Rendered images with source text:
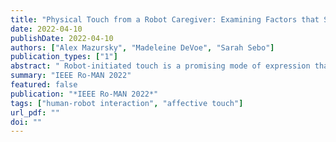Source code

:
```yaml
---
title: "Physical Touch from a Robot Caregiver: Examining Factors that Shape Patient Experience"
date: 2022-04-10
publishDate: 2022-04-10
authors: ["Alex Mazursky", "Madeleine DeVoe", "Sarah Sebo"]
publication_types: ["1"]
abstract: " Robot-initiated touch is a promising mode of expression that would allow robot caregivers to perform physical tasks (instrumental touch) and provide comfort (affective touch) in healthcare settings. To understand the factors that shape how people respond to touch from a robotic caregiver, we conducted a crowdsourced study (N=163) examining how robot-initiated touch (present or absent), the robot’s intent (instrumental or affective), robot appearance (Nao or Stretch), and robot tone (empathetic or serious) impact the perceived quality of care. Results show that participants prefer instrumental to affective touch, view the robot as having greater social attributes (higher warmth, higher competence, and lower discomfort) after robot-initiated touch, are more comfortable interacting with the human-like Nao than the more machine-like Stretch, and favor consistent robot tone and appearance. From these results, we derived three design guidelines for caregiving robots in healthcare settings"
summary: "IEEE Ro-MAN 2022"
featured: false
publication: "*IEEE Ro-MAN 2022*"
tags: ["human-robot interaction", "affective touch"]
url_pdf: ""
doi: ""
---
```


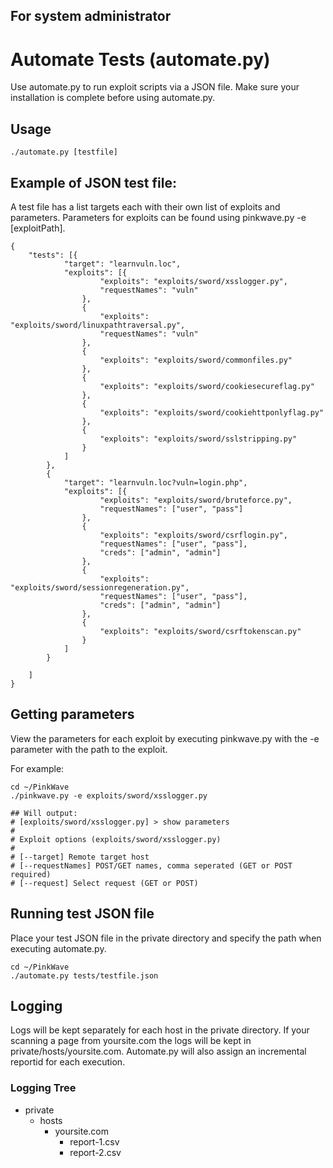 
<h2>For system administrator</h2>

<h1 align="">Automate Tests (automate.py)</h1>
  <p align="">
    Use automate.py to run exploit scripts via a JSON file. Make sure your installation is complete before using automate.py.

## Usage
```
./automate.py [testfile]
```

## Example of JSON test file:
A test file has a list targets each with their own list of exploits and parameters. Parameters for exploits can be found using pinkwave.py -e [exploitPath].

```
{
	"tests": [{
			"target": "learnvuln.loc",
			"exploits": [{
					"exploits": "exploits/sword/xsslogger.py",
					"requestNames": "vuln"
				},
				{
					"exploits": "exploits/sword/linuxpathtraversal.py",
					"requestNames": "vuln"
				},
				{
					"exploits": "exploits/sword/commonfiles.py"
				},
				{
					"exploits": "exploits/sword/cookiesecureflag.py"
				},
				{
					"exploits": "exploits/sword/cookiehttponlyflag.py"
				},
				{
					"exploits": "exploits/sword/sslstripping.py"
				}
			]
		},
		{
			"target": "learnvuln.loc?vuln=login.php",
			"exploits": [{
					"exploits": "exploits/sword/bruteforce.py",
					"requestNames": ["user", "pass"]
				},
				{
					"exploits": "exploits/sword/csrflogin.py",
					"requestNames": ["user", "pass"],
					"creds": ["admin", "admin"]
				},
				{
					"exploits": "exploits/sword/sessionregeneration.py",
					"requestNames": ["user", "pass"],
					"creds": ["admin", "admin"]
				},
				{
					"exploits": "exploits/sword/csrftokenscan.py"
				}
			]
		}

	]
}
```

## Getting parameters
View the parameters for each exploit by executing pinkwave.py with the -e parameter with the path to the exploit.

For example:
```
cd ~/PinkWave
./pinkwave.py -e exploits/sword/xsslogger.py

## Will output:
# [exploits/sword/xsslogger.py] > show parameters
#
# Exploit options (exploits/sword/xsslogger.py)
#
# [--target] Remote target host
# [--requestNames] POST/GET names, comma seperated (GET or POST required)
# [--request] Select request (GET or POST)
```

## Running test JSON file
Place your test JSON file in the private directory and specify the path when executing automate.py.

```
cd ~/PinkWave
./automate.py tests/testfile.json
```


## Logging
Logs will be kept separately for each host in the private directory. If your scanning a page from yoursite.com the logs will be kept in private/hosts/yoursite.com. Automate.py will also assign an incremental reportid for each execution.

### Logging Tree
 * private
   * hosts
      * yoursite.com
        * report-1.csv
        * report-2.csv

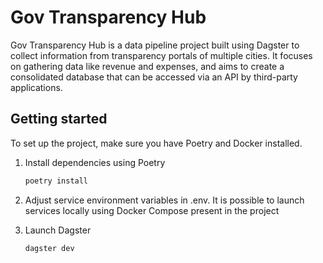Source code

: # Gov Transparency Hub

Gov Transparency Hub is a data pipeline project built using Dagster to collect information from transparency portals of multiple cities. It focuses on gathering data like revenue and expenses, and aims to create a consolidated database that can be accessed via an API by third-party applications.

## Getting started

To set up the project, make sure you have Poetry and Docker installed.

1. Install dependencies using Poetry
    ```bash
    poetry install
    ```
2. Adjust service environment variables in .env.
It is possible to launch services locally using Docker Compose present in the project

3. Launch Dagster
   ```bash
   dagster dev
   ```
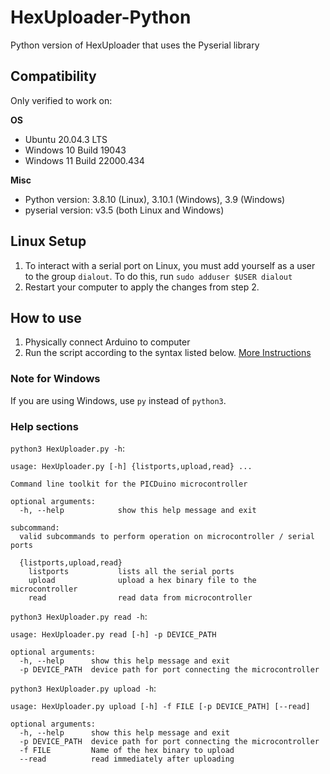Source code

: # HexUploader-Python
Python version of HexUploader that uses the Pyserial library

## Compatibility
Only verified to work on:

**OS**
- Ubuntu 20.04.3 LTS
- Windows 10 Build 19043
- Windows 11 Build 22000.434

**Misc**
- Python version: 3.8.10 (Linux), 3.10.1 (Windows), 3.9 (Windows)
- pyserial version: v3.5 (both Linux and Windows)

## Linux Setup
1. To interact with a serial port on Linux, you must add yourself as a user to the group `dialout`. To do this, run `sudo adduser $USER dialout`
2. Restart your computer to apply the changes from step 2.

## How to use
1. Physically connect Arduino to computer
2. Run the script according to the syntax listed below.
[More Instructions](https://docs.google.com/document/d/1kWe5ou5Cm-TpxO3m4ftzPHIjvS3QN3U0O7nmXdVuqW8/edit?usp=sharing)

### Note for Windows
If you are using Windows, use `py` instead of `python3`.

### Help sections
`python3 HexUploader.py -h`:
```
usage: HexUploader.py [-h] {listports,upload,read} ...

Command line toolkit for the PICDuino microcontroller

optional arguments:
  -h, --help            show this help message and exit

subcommand:
  valid subcommands to perform operation on microcontroller / serial ports

  {listports,upload,read}
    listports           lists all the serial ports
    upload              upload a hex binary file to the microcontroller
    read                read data from microcontroller
```
`python3 HexUploader.py read -h`:
```
usage: HexUploader.py read [-h] -p DEVICE_PATH

optional arguments:
  -h, --help      show this help message and exit
  -p DEVICE_PATH  device path for port connecting the microcontroller
```
`python3 HexUploader.py upload -h`:
```
usage: HexUploader.py upload [-h] -f FILE [-p DEVICE_PATH] [--read]

optional arguments:
  -h, --help      show this help message and exit
  -p DEVICE_PATH  device path for port connecting the microcontroller
  -f FILE         Name of the hex binary to upload
  --read          read immediately after uploading
```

• ASSIGNED TASK: Give the entries above again, exactly as written and free of images.

• SOLVED EXERCISE:
Source code

:
```yaml
---
title: "Physical Touch from a Robot Caregiver: Examining Factors that Shape Patient Experience"
date: 2022-04-10
publishDate: 2022-04-10
authors: ["Alex Mazursky", "Madeleine DeVoe", "Sarah Sebo"]
publication_types: ["1"]
abstract: " Robot-initiated touch is a promising mode of expression that would allow robot caregivers to perform physical tasks (instrumental touch) and provide comfort (affective touch) in healthcare settings. To understand the factors that shape how people respond to touch from a robotic caregiver, we conducted a crowdsourced study (N=163) examining how robot-initiated touch (present or absent), the robot’s intent (instrumental or affective), robot appearance (Nao or Stretch), and robot tone (empathetic or serious) impact the perceived quality of care. Results show that participants prefer instrumental to affective touch, view the robot as having greater social attributes (higher warmth, higher competence, and lower discomfort) after robot-initiated touch, are more comfortable interacting with the human-like Nao than the more machine-like Stretch, and favor consistent robot tone and appearance. From these results, we derived three design guidelines for caregiving robots in healthcare settings"
summary: "IEEE Ro-MAN 2022"
featured: false
publication: "*IEEE Ro-MAN 2022*"
tags: ["human-robot interaction", "affective touch"]
url_pdf: ""
doi: ""
---
```


<h2>For system administrator</h2>

<h1 align="">Automate Tests (automate.py)</h1>
  <p align="">
    Use automate.py to run exploit scripts via a JSON file. Make sure your installation is complete before using automate.py.

## Usage
```
./automate.py [testfile]
```

## Example of JSON test file:
A test file has a list targets each with their own list of exploits and parameters. Parameters for exploits can be found using pinkwave.py -e [exploitPath].

```
{
	"tests": [{
			"target": "learnvuln.loc",
			"exploits": [{
					"exploits": "exploits/sword/xsslogger.py",
					"requestNames": "vuln"
				},
				{
					"exploits": "exploits/sword/linuxpathtraversal.py",
					"requestNames": "vuln"
				},
				{
					"exploits": "exploits/sword/commonfiles.py"
				},
				{
					"exploits": "exploits/sword/cookiesecureflag.py"
				},
				{
					"exploits": "exploits/sword/cookiehttponlyflag.py"
				},
				{
					"exploits": "exploits/sword/sslstripping.py"
				}
			]
		},
		{
			"target": "learnvuln.loc?vuln=login.php",
			"exploits": [{
					"exploits": "exploits/sword/bruteforce.py",
					"requestNames": ["user", "pass"]
				},
				{
					"exploits": "exploits/sword/csrflogin.py",
					"requestNames": ["user", "pass"],
					"creds": ["admin", "admin"]
				},
				{
					"exploits": "exploits/sword/sessionregeneration.py",
					"requestNames": ["user", "pass"],
					"creds": ["admin", "admin"]
				},
				{
					"exploits": "exploits/sword/csrftokenscan.py"
				}
			]
		}

	]
}
```

## Getting parameters
View the parameters for each exploit by executing pinkwave.py with the -e parameter with the path to the exploit.

For example:
```
cd ~/PinkWave
./pinkwave.py -e exploits/sword/xsslogger.py

## Will output:
# [exploits/sword/xsslogger.py] > show parameters
#
# Exploit options (exploits/sword/xsslogger.py)
#
# [--target] Remote target host
# [--requestNames] POST/GET names, comma seperated (GET or POST required)
# [--request] Select request (GET or POST)
```

## Running test JSON file
Place your test JSON file in the private directory and specify the path when executing automate.py.

```
cd ~/PinkWave
./automate.py tests/testfile.json
```


## Logging
Logs will be kept separately for each host in the private directory. If your scanning a page from yoursite.com the logs will be kept in private/hosts/yoursite.com. Automate.py will also assign an incremental reportid for each execution.

### Logging Tree
 * private
   * hosts
      * yoursite.com
        * report-1.csv
        * report-2.csv

Source code

: # Gov Transparency Hub

Gov Transparency Hub is a data pipeline project built using Dagster to collect information from transparency portals of multiple cities. It focuses on gathering data like revenue and expenses, and aims to create a consolidated database that can be accessed via an API by third-party applications.

## Getting started

To set up the project, make sure you have Poetry and Docker installed.

1. Install dependencies using Poetry
    ```bash
    poetry install
    ```
2. Adjust service environment variables in .env.
It is possible to launch services locally using Docker Compose present in the project

3. Launch Dagster
   ```bash
   dagster dev
   ```
Source code

: # HexUploader-Python
Python version of HexUploader that uses the Pyserial library

## Compatibility
Only verified to work on:

**OS**
- Ubuntu 20.04.3 LTS
- Windows 10 Build 19043
- Windows 11 Build 22000.434

**Misc**
- Python version: 3.8.10 (Linux), 3.10.1 (Windows), 3.9 (Windows)
- pyserial version: v3.5 (both Linux and Windows)

## Linux Setup
1. To interact with a serial port on Linux, you must add yourself as a user to the group `dialout`. To do this, run `sudo adduser $USER dialout`
2. Restart your computer to apply the changes from step 2.

## How to use
1. Physically connect Arduino to computer
2. Run the script according to the syntax listed below.
[More Instructions](https://docs.google.com/document/d/1kWe5ou5Cm-TpxO3m4ftzPHIjvS3QN3U0O7nmXdVuqW8/edit?usp=sharing)

### Note for Windows
If you are using Windows, use `py` instead of `python3`.

### Help sections
`python3 HexUploader.py -h`:
```
usage: HexUploader.py [-h] {listports,upload,read} ...

Command line toolkit for the PICDuino microcontroller

optional arguments:
  -h, --help            show this help message and exit

subcommand:
  valid subcommands to perform operation on microcontroller / serial ports

  {listports,upload,read}
    listports           lists all the serial ports
    upload              upload a hex binary file to the microcontroller
    read                read data from microcontroller
```
`python3 HexUploader.py read -h`:
```
usage: HexUploader.py read [-h] -p DEVICE_PATH

optional arguments:
  -h, --help      show this help message and exit
  -p DEVICE_PATH  device path for port connecting the microcontroller
```
`python3 HexUploader.py upload -h`:
```
usage: HexUploader.py upload [-h] -f FILE [-p DEVICE_PATH] [--read]

optional arguments:
  -h, --help      show this help message and exit
  -p DEVICE_PATH  device path for port connecting the microcontroller
  -f FILE         Name of the hex binary to upload
  --read          read immediately after uploading
```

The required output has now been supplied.